*How to complete this task*. Copy out each line of the data below in which "caption" appears.

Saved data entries
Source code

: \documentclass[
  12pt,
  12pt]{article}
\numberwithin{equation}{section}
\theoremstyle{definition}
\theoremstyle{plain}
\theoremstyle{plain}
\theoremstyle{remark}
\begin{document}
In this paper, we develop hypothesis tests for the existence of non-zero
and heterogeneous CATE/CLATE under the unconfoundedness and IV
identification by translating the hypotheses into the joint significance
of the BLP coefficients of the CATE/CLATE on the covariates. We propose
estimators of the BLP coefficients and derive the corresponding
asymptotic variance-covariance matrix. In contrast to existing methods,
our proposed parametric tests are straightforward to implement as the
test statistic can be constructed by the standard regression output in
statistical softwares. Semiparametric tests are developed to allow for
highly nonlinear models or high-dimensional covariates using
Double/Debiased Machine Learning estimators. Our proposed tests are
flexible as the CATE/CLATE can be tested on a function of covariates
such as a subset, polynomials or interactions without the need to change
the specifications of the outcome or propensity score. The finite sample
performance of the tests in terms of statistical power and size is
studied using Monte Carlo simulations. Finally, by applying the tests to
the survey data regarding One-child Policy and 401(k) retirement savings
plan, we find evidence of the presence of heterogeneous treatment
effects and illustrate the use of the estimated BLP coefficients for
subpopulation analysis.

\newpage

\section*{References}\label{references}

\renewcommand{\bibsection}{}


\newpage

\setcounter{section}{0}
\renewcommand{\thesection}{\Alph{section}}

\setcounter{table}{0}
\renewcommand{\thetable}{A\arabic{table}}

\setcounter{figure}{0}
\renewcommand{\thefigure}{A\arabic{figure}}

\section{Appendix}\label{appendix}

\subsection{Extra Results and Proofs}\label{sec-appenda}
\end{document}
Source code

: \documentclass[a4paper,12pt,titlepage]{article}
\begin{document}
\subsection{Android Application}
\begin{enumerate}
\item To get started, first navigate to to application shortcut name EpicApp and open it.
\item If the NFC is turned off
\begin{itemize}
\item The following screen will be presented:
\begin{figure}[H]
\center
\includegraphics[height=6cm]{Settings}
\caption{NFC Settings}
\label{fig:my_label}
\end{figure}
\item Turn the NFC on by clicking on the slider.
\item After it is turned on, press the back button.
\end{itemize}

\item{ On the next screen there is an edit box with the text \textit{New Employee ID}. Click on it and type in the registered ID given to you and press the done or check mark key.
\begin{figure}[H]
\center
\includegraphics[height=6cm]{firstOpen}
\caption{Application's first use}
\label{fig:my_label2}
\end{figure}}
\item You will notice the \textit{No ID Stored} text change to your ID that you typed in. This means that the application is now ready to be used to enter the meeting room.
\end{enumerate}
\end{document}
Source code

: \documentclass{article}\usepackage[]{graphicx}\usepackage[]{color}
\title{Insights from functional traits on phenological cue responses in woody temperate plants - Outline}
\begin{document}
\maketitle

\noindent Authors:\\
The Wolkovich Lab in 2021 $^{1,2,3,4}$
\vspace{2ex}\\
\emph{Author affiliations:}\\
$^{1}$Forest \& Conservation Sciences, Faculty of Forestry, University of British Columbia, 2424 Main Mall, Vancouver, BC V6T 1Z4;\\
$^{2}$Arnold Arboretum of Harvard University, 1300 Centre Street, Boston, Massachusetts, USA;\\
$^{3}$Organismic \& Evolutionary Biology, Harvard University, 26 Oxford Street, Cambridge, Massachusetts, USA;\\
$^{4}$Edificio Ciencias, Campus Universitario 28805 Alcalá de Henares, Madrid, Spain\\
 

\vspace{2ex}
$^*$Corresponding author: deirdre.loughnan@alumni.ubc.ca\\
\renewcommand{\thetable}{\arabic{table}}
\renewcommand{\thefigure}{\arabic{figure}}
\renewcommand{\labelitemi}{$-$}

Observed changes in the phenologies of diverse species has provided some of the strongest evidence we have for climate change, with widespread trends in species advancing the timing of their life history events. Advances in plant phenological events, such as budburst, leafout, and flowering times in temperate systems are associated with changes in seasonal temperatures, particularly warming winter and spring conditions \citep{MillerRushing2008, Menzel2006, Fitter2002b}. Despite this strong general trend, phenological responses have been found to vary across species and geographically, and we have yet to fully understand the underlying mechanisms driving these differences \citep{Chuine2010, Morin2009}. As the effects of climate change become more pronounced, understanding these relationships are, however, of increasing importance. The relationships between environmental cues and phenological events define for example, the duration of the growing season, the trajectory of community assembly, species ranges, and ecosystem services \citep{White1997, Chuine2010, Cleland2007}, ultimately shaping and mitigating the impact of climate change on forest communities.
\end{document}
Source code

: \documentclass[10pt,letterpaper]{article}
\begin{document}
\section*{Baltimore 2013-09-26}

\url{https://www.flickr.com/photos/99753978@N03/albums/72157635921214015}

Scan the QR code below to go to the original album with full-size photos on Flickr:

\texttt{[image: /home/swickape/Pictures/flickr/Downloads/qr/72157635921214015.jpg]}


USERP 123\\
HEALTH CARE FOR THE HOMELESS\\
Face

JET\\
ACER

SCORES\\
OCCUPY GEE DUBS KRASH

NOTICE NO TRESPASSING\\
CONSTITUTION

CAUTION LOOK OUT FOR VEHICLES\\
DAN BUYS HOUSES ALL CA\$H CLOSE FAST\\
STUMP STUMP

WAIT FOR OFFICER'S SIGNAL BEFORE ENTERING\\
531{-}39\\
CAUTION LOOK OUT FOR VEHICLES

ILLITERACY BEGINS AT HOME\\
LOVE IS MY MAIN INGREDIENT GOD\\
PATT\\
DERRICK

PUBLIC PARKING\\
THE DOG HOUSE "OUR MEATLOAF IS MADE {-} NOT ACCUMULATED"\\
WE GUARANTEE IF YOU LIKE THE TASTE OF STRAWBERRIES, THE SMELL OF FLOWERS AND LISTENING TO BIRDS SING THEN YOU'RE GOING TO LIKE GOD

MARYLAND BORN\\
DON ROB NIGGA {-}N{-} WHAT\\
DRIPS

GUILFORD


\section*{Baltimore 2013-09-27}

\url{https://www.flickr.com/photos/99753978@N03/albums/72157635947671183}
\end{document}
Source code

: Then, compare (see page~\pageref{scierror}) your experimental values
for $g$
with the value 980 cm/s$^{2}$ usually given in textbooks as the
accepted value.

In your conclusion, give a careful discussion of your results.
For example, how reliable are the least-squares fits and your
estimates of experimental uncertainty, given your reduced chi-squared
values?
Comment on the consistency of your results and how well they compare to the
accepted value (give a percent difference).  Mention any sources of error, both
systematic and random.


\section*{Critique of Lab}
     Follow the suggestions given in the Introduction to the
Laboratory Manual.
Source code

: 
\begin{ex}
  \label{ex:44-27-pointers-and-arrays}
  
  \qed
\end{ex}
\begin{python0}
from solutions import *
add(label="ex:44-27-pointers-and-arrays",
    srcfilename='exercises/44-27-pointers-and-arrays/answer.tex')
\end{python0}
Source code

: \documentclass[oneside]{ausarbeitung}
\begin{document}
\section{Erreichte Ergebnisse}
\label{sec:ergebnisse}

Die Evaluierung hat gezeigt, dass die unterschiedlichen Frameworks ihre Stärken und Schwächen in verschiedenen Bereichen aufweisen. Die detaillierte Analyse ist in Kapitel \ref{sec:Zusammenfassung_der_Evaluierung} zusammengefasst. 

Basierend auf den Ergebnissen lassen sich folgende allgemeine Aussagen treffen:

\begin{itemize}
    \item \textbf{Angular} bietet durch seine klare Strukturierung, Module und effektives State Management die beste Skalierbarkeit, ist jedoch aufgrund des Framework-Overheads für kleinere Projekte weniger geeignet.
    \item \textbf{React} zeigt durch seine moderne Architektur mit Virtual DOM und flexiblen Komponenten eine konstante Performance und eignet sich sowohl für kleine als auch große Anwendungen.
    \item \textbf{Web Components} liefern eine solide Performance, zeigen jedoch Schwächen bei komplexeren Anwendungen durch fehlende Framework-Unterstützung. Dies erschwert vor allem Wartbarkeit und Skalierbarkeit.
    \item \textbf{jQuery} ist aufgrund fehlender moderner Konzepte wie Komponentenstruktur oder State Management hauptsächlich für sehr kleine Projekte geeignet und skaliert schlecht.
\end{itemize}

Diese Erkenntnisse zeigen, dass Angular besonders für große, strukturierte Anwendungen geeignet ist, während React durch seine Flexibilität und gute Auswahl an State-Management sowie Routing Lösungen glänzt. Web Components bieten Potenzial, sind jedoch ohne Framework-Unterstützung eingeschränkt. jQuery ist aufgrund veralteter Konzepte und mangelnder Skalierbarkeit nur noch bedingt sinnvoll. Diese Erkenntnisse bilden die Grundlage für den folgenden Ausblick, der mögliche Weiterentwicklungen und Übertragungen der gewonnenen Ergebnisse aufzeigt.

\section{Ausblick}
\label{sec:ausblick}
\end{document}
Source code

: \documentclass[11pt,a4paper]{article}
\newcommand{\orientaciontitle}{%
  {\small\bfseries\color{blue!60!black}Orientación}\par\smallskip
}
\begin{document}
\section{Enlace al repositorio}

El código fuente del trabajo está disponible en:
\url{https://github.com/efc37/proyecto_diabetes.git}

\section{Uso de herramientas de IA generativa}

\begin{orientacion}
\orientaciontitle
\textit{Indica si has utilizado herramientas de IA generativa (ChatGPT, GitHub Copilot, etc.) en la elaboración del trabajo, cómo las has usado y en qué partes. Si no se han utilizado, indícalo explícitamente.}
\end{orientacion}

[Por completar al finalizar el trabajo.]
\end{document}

*The answer*.
\caption{NFC Settings}
\caption{Application's first use}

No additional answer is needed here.